----- MATERIAL SUPPLIED

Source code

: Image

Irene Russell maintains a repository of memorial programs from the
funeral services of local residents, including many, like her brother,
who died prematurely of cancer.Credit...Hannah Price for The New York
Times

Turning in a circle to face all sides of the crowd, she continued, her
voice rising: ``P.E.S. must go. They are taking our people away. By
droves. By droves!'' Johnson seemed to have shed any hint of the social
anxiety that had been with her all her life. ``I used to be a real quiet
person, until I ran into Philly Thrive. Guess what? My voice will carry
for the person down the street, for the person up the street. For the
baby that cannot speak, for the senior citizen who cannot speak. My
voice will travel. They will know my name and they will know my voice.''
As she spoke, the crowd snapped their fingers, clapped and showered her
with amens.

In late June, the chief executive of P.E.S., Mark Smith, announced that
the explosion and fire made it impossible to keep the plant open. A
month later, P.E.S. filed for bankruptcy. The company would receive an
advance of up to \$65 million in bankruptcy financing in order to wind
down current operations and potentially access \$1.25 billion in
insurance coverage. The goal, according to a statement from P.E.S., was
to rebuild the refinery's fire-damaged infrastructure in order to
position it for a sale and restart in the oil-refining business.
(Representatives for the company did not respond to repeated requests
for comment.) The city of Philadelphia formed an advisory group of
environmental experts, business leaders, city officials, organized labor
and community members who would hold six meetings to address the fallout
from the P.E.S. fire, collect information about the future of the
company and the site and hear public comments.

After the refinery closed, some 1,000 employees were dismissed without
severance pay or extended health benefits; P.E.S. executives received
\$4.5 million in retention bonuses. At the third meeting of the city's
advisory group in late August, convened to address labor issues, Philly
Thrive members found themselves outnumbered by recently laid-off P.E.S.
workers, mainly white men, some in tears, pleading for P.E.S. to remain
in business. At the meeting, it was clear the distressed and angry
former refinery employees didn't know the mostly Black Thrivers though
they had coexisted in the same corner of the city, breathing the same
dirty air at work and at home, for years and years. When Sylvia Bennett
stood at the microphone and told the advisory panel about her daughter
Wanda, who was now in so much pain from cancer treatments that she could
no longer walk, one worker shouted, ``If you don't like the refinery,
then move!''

----------

*PROMPT*
Find and copy each line in the material above where the string "know" occurs.

*ANSWER SECTION*
voice will travel. They will know my name and they will know my voice.''
former refinery employees didn't know the mostly Black Thrivers though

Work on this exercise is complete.